Ghosts Next Door

Ghosts Next Door
by Lopaka Kapanui

May 2, 2022

Kākau 2022

We bought the house in Kaimuki about three months ago, right near the fire station.

It's been lovely. My wife is happy, and our son, who is ready for pre-school in the fall, is sort of a savant in that he began writing on his own less than a year ago. He loves it, and he becomes so absorbed in it that he will sit there for hours writing on a piece of paper with a crayon, pen, or pencil. He started by writing random letters of the alphabet, not in scribble but very clearly, almost as if one were looking at a kind of font on a computer or laptop. Today, as Lisa and I got some painting done in the kitchen, we noticed some of the old paint was peeling off. I'm not sure how we missed it, but goodness forbids that a fleck of paint falls into our son's food or something. So, as we painted, we kept an eye on Oscar while he sat at his play desk and wrote his letters. Once we were done, we thought it might be a thrill for us to take Oscar to get his first happy meal. We were sure he'd enjoy the toy that would come with it, if anything. I went to our bedroom to get my keys and wallet when I heard Lisa scream my name. I saw Oscar in my wife's arms, pale and nearly turning blue. He wasn't choking on anything and wasn't having a seizure; as the doctor would tell us later, he was in perfect health. There was no explanation for what happened. Having some burgers and fries with Oscar while he joyfully ate his apple slices and played with his toy was a bit disconcerting, knowing that we nearly lost him an hour ago. It was like nothing happened, and Oscar had no recollection of what events led to Lisa finding him in that state. He fell asleep in his car chair on the way home, and we lay him on our bed so we could keep an eye on him. Lisa went to shower, and I cleaned up the living room. Oscar's paper he'd been writing on was still on his play desk, with his favorite pen on top of it. I was surprised that he hadn't written any alphabet but an actual full letter.

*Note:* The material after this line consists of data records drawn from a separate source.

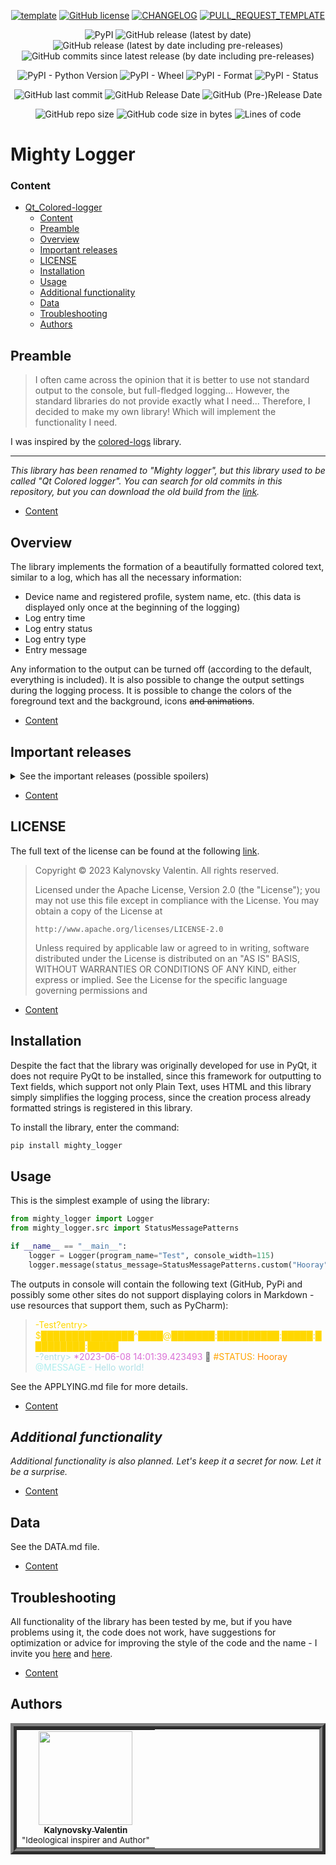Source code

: <div align="center">

[![template](https://img.shields.io/badge/Repository-template-darkred?style=for-the-badge)](https://github.com/Nakama3942/template_rep)
[![GitHub license](https://img.shields.io/github/license/Nakama3942/mighty_logger?color=gold&style=for-the-badge)](https://github.com/Nakama3942/mighty_logger/blob/master/LICENSE)
[![CHANGELOG](https://img.shields.io/badge/here-CHANGELOG-yellow?style=for-the-badge)](https://github.com/Nakama3942/mighty_logger/blob/master/CHANGELOG.md)
[![PULL_REQUEST_TEMPLATE](https://img.shields.io/badge/here-PULL_REQUEST_TEMPLATE-orange?style=for-the-badge)](https://github.com/Nakama3942/mighty_logger/blob/master/.github/PULL_REQUEST_TEMPLATE.md)

![PyPI](https://img.shields.io/pypi/v/mighty-logger?color=yellow&logo=pypi&logoColor=white&style=for-the-badge)
![GitHub release (latest by date)](https://img.shields.io/github/v/release/Nakama3942/mighty_logger?label=latest%20release&logo=github&style=for-the-badge)
![GitHub release (latest by date including pre-releases)](https://img.shields.io/github/v/release/Nakama3942/mighty_logger?color=orange&include_prereleases&label=latest%20pre-release&logo=github&style=for-the-badge)
![GitHub commits since latest release (by date including pre-releases)](https://img.shields.io/github/commits-since/Nakama3942/mighty_logger/v0.5.0?include_prereleases&style=for-the-badge)

![PyPI - Python Version](https://img.shields.io/pypi/pyversions/mighty-logger?style=for-the-badge)
![PyPI - Wheel](https://img.shields.io/pypi/wheel/mighty-logger?style=for-the-badge)
![PyPI - Format](https://img.shields.io/pypi/format/mighty-logger?label=PyPI%20format&style=for-the-badge)
![PyPI - Status](https://img.shields.io/pypi/status/mighty-logger?label=PyPI%20status&style=for-the-badge)

![GitHub last commit](https://img.shields.io/github/last-commit/Nakama3942/mighty_logger?style=for-the-badge)
![GitHub Release Date](https://img.shields.io/github/release-date/Nakama3942/mighty_logger?style=for-the-badge)
![GitHub (Pre-)Release Date](https://img.shields.io/github/release-date-pre/Nakama3942/mighty_logger?label=%28pre-%29release%20date&style=for-the-badge)

![GitHub repo size](https://img.shields.io/github/repo-size/Nakama3942/mighty_logger?color=darkgreen&style=for-the-badge)
![GitHub code size in bytes](https://img.shields.io/github/languages/code-size/Nakama3942/mighty_logger?color=darkgreen&style=for-the-badge)
![Lines of code](https://img.shields.io/tokei/lines/github/Nakama3942/mighty_logger?style=for-the-badge)

</div>

# Mighty Logger

### Content

- [Qt_Сolored-logger](#mighty-logger)
  - [Content](#content)
  - [Preamble](#preamble)
  - [Overview](#overview)
  - [Important releases](#important-releases)
  - [LICENSE](#license)
  - [Installation](#installation)
  - [Usage](#usage)
  - [Additional functionality](#additional-functionality)
  - [Data](#data)
  - [Troubleshooting](#troubleshooting)
  - [Authors](#authors)

## Preamble

<!--
This library it was renamed to "Mighty logger" but before this library named is "Qt Colored logger". Old commits may search in this repository, but download old build may on next link: https://pypi.org/project/qt-colored-logger/ .
-->

> I often came across the opinion that it is better to use not standard output to the console, but full-fledged logging... However, the standard libraries do not provide exactly what I need... Therefore, I decided to make my own library! Which will implement the functionality I need.

I was inspired by the [colored-logs](https://pypi.org/project/colored-logs/) library.

---

*This library has been renamed to "Mighty logger", but this library used to be called "Qt Colored logger". You can search for old commits in this repository, but you can download the old build from the [link](https://pypi.org/project/qt-colored-logger/).*

- [Content](#content)

## Overview

The library implements the formation of a beautifully formatted colored text, similar to a log, which has all the necessary information:

- Device name and registered profile, system name, etc. (this data is displayed only once at the beginning of the logging)
- Log entry time
- Log entry status
- Log entry type
- Entry message

Any information to the output can be turned off (according to the default, everything is included). It is also possible to change the output settings during the logging process. It is possible to change the colors of the foreground text and the background, icons ~~and animations~~.

- [Content](#content)

## Important releases

<details><summary>See the important releases (possible spoilers)</summary>

- [x] v0.1.0 - First official release (complete basic HTML logger)
- [x] v0.2.0 - Structural update (added basic console logger with HTML base)
- [x] v0.3.0 - Background update (added background for log entries)
- [x] v0.4.0 - Buffer update (added text buffer)
- [x] v0.5.0 - Unifying update (console and HTML are combined into one class)
- [x] v0.5.1 - Hints update (added status message templates and hint symbols (icons) near log entries status)
- [ ] v0.6.0 - Progress update (added start of some log entries in threads (process))
- [ ] v0.6.1 - Animation update (added animations in processes)
- [ ] v0.7.0 - "Buffer improvement" update (added buffer clearing and loading)
- [ ] v0.7.1 - Conversion update (added conversion from Console type to HTML and vice versa)
- [ ] v0.7.2 - Search update (added search by log entry types)
- [ ] v0.7.3 - Extension update (made wheel format and instruction of toml)
- [ ] v1.0.0 - Completion of logger development (logger development completed)
- [ ] v1.1.0 - Font update (added a class that formats text outside the logger)

</details>

- [Content](#content)

## LICENSE

The full text of the license can be found at the following [link](https://github.com/Nakama3942/mighty_logger/blob/master/LICENSE).

> Copyright © 2023 Kalynovsky Valentin. All rights reserved.
> 
> Licensed under the Apache License, Version 2.0 (the "License");
> you may not use this file except in compliance with the License.
> You may obtain a copy of the License at
> 
>     http://www.apache.org/licenses/LICENSE-2.0
> 
> Unless required by applicable law or agreed to in writing, software
> distributed under the License is distributed on an "AS IS" BASIS,
> WITHOUT WARRANTIES OR CONDITIONS OF ANY KIND, either express or implied.
> See the License for the specific language governing permissions and

- [Content](#content)

## Installation

Despite the fact that the library was originally developed for use in PyQt, it does not require PyQt to be installed, since this framework for outputting to Text fields, which support not only Plain Text, uses HTML and this library simply simplifies the logging process, since the creation process already formatted strings is registered in this library.

To install the library, enter the command:

```sh
pip install mighty_logger
```

## Usage

This is the simplest example of using the library:

```python
from mighty_logger import Logger
from mighty_logger.src import StatusMessagePatterns

if __name__ == "__main__":
    logger = Logger(program_name="Test", console_width=115)
    logger.message(status_message=StatusMessagePatterns.custom("Hooray"), message_text="Hello world!")
```

The outputs in console will contain the following text (GitHub, PyPi and possibly some other sites do not support displaying colors in Markdown - use resources that support them, such as PyCharm):

> <span style='background-color: #;'><span style='color: #ffd700;'>-Test?entry> $███████████████^████@███████:██████████:█████:█████████:█████</span></span><br>
> <span style='background-color: #;'><span style='color: #b0e0e6;'>-?entry> </span><span style='color: #da70d6;'>*2023-06-08 14:01:39.423493 </span>💬 <span style='color: #ffa500;'>#STATUS: </span><span style='color: #ff8c00;'>Hooray </span><span style='color: #afeeee;'>@MESSAGE - </span><span style='color: #b0e0e6;'>Hello world!</span></span><br>

See the APPLYING.md file for more details.

- [Content](#content)

## *Additional functionality*

*Additional functionality is also planned. Let's keep it a secret for now. Let it be a surprise.*

- [Content](#content)

## Data

See the DATA.md file.

- [Content](#content)

## Troubleshooting

All functionality of the library has been tested by me, but if you have problems using it, the code does not work, have suggestions for optimization or advice for improving the style of the code and the name - I invite you [here](https://github.com/Nakama3942/mighty_logger/blob/master/CONTRIBUTING.md) and [here](https://github.com/Nakama3942/mighty_logger/blob/master/CODE_OF_CONDUCT.md).

- [Content](#content)

## Authors

<table align="center" style="border-width: 10; border-style: ridge">
    <tr>
        <td align="center"><a href="https://github.com/Nakama3942"><img src="https://avatars.githubusercontent.com/u/73797846?s=400&u=a9b7688ac521d739825d7003a5bd599aab74cb76&v=4" width="150px;" alt=""/><br /><sub><b>Kalynovsky Valentin</b></sub></a><sub><br />"Ideological inspirer and Author"</sub></td>
        <!--<td></td>-->
    </tr>
<!--
    <tr>
        <td></td>
        <td></td>
    </tr>
-->
</table>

This is for you people who barged into my home, leave now and never come back, or I will kill the both of you. Your son, I will save for last because he is fat with the sweet of youth, unlike you and your miserable bitch wife who are crusted with age and regrets. If you are not fools, you will never think to look back on this place. If you are fools, then stay; I encourage you. Suffer the consequences.

Lisa was standing right beside me in her bath towel, still damp from the shower. She gasped and took a couple of steps back and yelped as she almost knocked Oscar over, who was also standing there. "The lady made me write it; I had to write everything she said,"

"What?" I questioned my little one. "What lady?"

Oscar looked over at Lisa and pointed to his mother, "Her,"

But Lisa was gone; she wasn't standing there at all. The door to the bathroom opened, and Lisa came walking out in her shorts and shirt, drying off her hair. She glanced over at us, and I guess she saw the look on my face. "What? What happened?"

"You were in the bathroom this whole time?" I asked.

"Yes, why?" Lisa is confused.

I grabbed Oscar, ushered Lisa into our bedroom, and locked the door without another word. "Read this," I handed her the letter. Her face became serious and then horrified. "Oscar said a lady made him write that, then YOU walked up right next to me and read that letter along with me. You gasped and took two steps back and nearly ran into Oscar. I asked him who the lady was, and Oscar pointed at you, and you were gone. Gone, I mean you vanished. Next thing I know, you came walking out of the bathroom!" There was knocking on the door; the voice on the other end was Lisa's, and Oscar's, telling me to open the door. "Babes, why did you just go straight in the house after getting out of the car. You didn't even wait for me, and you're ignoring your son!"

I turned around, and they were gone; my wife and son were gone. I tore the bedroom door open, and the hallway was empty. No Lisa, no Oscar. I tore my way out of the house and ran out into the street. My wife and son emerged from the garage, walked right up to the tip of the driveway, and went no further. Both glared at me as if they dared me to come back into the house.


I woke up in a Straub emergency. It turns out that I fainted because of the fumes from the paint we found in the garage. It had been sitting there for a while, so it got me once I opened the cans and mixed them around. The doctor removed a piece of paper from his pocket and handed it to me, "Your son asked us to give this to you." He let me know that I was free to go, once I got myself dressed, and then he left. Unfolding the paper, I believed I screamed with such horror that I might have lost my voice after reading its contents.

What happened to you, is a show of how much worse it will be if you continue to stay in my house. Leave while you still have legs to leave.